We currently transform uncaught JavaScript exceptions to a 500 without any error message. Would it be better to crash the server and print the traceback to console? Would this direct users to catch errors themselves, or to use quality libraries that don't let uncaught exceptions through?
@akheron I would prefer to come up with some modification to the httpure api which forces users to handle uncaught exceptions in routes. I don't think there's a way to guarantee routes themselves are exception free now that there's no row type for Effect
, so I think the best approach is the always assume any route could throw and make httpure consumers tell us what to do in that case.
It's not possible to ensure that JavaScript exceptions have been caught on type level.

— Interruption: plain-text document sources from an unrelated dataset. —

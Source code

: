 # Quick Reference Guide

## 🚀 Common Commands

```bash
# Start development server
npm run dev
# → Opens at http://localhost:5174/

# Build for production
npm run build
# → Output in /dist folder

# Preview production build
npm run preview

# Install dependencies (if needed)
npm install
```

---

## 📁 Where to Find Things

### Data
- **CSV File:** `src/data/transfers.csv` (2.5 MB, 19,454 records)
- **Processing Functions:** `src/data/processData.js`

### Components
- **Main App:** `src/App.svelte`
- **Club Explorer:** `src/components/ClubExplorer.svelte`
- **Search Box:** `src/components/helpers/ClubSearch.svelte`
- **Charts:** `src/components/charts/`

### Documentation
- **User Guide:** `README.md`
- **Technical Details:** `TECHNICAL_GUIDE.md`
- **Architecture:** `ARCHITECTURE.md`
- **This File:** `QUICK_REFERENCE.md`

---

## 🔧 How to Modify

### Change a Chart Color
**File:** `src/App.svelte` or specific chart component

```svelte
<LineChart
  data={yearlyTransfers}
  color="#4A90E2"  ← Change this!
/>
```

There's a plan to do something about this in Aff
: https://github.com/slamdata/purescript-aff/issues/137
... and because it's not possible on type level, I don't really see a way to enforce this other than crashing the server.

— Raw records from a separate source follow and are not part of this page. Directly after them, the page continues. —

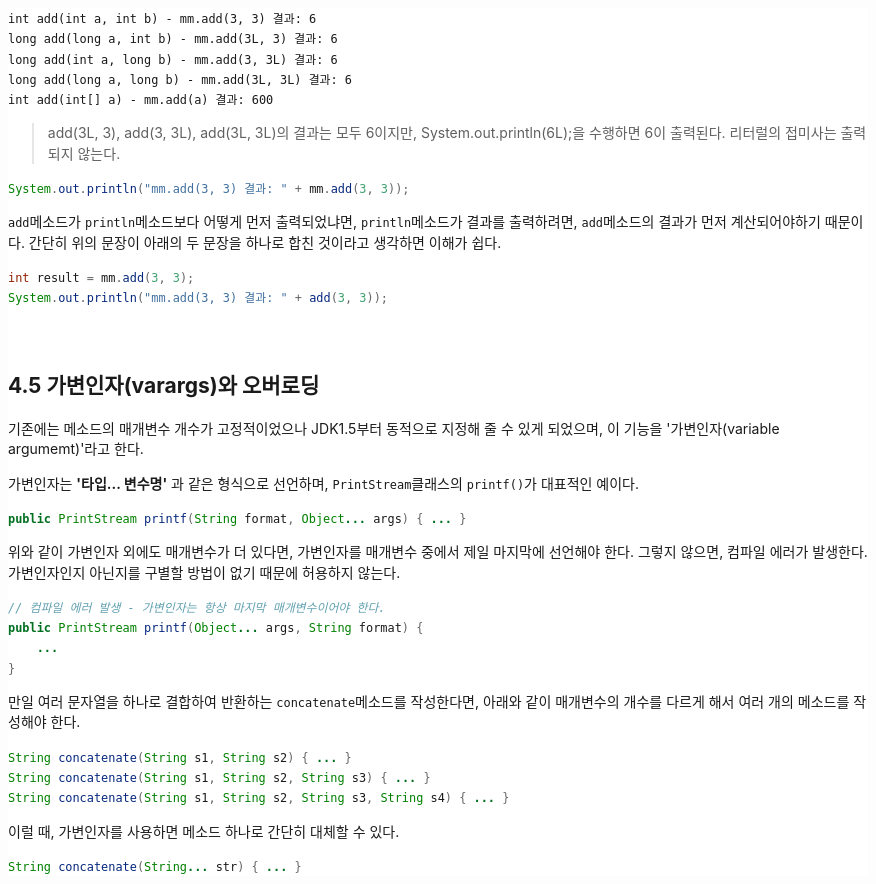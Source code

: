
 ``` java
```

```
int add(int a, int b) - mm.add(3, 3) 결과: 6
long add(long a, int b) - mm.add(3L, 3) 결과: 6
long add(int a, long b) - mm.add(3, 3L) 결과: 6
long add(long a, long b) - mm.add(3L, 3L) 결과: 6
int add(int[] a) - mm.add(a) 결과: 600
```

> add(3L, 3), add(3, 3L), add(3L, 3L)의 결과는 모두 6이지만, System.out.println(6L);을 수행하면 6이 출력된다. 리터럴의 접미사는 출력되지 않는다.

``` java
System.out.println("mm.add(3, 3) 결과: " + mm.add(3, 3));
```

`add`메소드가 `println`메소드보다 어떻게 먼저 출력되었냐면, `println`메소드가 결과를 출력하려면, `add`메소드의 결과가 먼저 계산되어야하기 때문이다. 간단히 위의 문장이 아래의 두 문장을 하나로 합친 것이라고 생각하면 이해가 쉽다.

``` java
int result = mm.add(3, 3);
System.out.println("mm.add(3, 3) 결과: " + add(3, 3));
```

</br>

## 4.5 가변인자(varargs)와 오버로딩

기존에는 메소드의 매개변수 개수가 고정적이었으나 JDK1.5부터 동적으로 지정해 줄 수 있게 되었으며, 이 기능을 '가변인자(variable argumemt)'라고 한다.

가변인자는 **'타입... 변수명'** 과 같은 형식으로 선언하며, `PrintStream`클래스의 `printf()`가 대표적인 예이다.

``` java
public PrintStream printf(String format, Object... args) { ... }
```

위와 같이 가변인자 외에도 매개변수가 더 있다면, 가변인자를 매개변수 중에서 제일 마지막에 선언해야 한다. 그렇지 않으면, 컴파일 에러가 발생한다. 가변인자인지 아닌지를 구별할 방법이 없기 때문에 허용하지 않는다.

``` java
// 컴파일 에러 발생 - 가변인자는 항상 마지막 매개변수이어야 한다.
public PrintStream printf(Object... args, String format) {
    ...
}
```

만일 여러 문자열을 하나로 결합하여 반환하는 `concatenate`메소드를 작성한다면, 아래와 같이 매개변수의 개수를 다르게 해서 여러 개의 메소드를 작성해야 한다.

``` java
String concatenate(String s1, String s2) { ... }
String concatenate(String s1, String s2, String s3) { ... }
String concatenate(String s1, String s2, String s3, String s4) { ... }
```

이럴 때, 가변인자를 사용하면 메소드 하나로 간단히 대체할 수 있다.

``` java
String concatenate(String... str) { ... }
```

It seems to me that if the aforementioned change was made to Aff
, uncaught JavaScript exceptions would more or less crash the computation. You'd have to use supervise to catch them and do something, but that wouldn't still be visible on the type level.
So what I had in mind was that we would just catch all exceptions and pass them off to a user-defined handler; so essentially we would force users to write the exception handler.
But the more I think about it, the more I think you're right: if there's no enforcement on the type level, then users are no better suited to handle exceptions than we are. The fact is, if an exception occurs, the system is in an unintended and unpredictable state and should be crashed.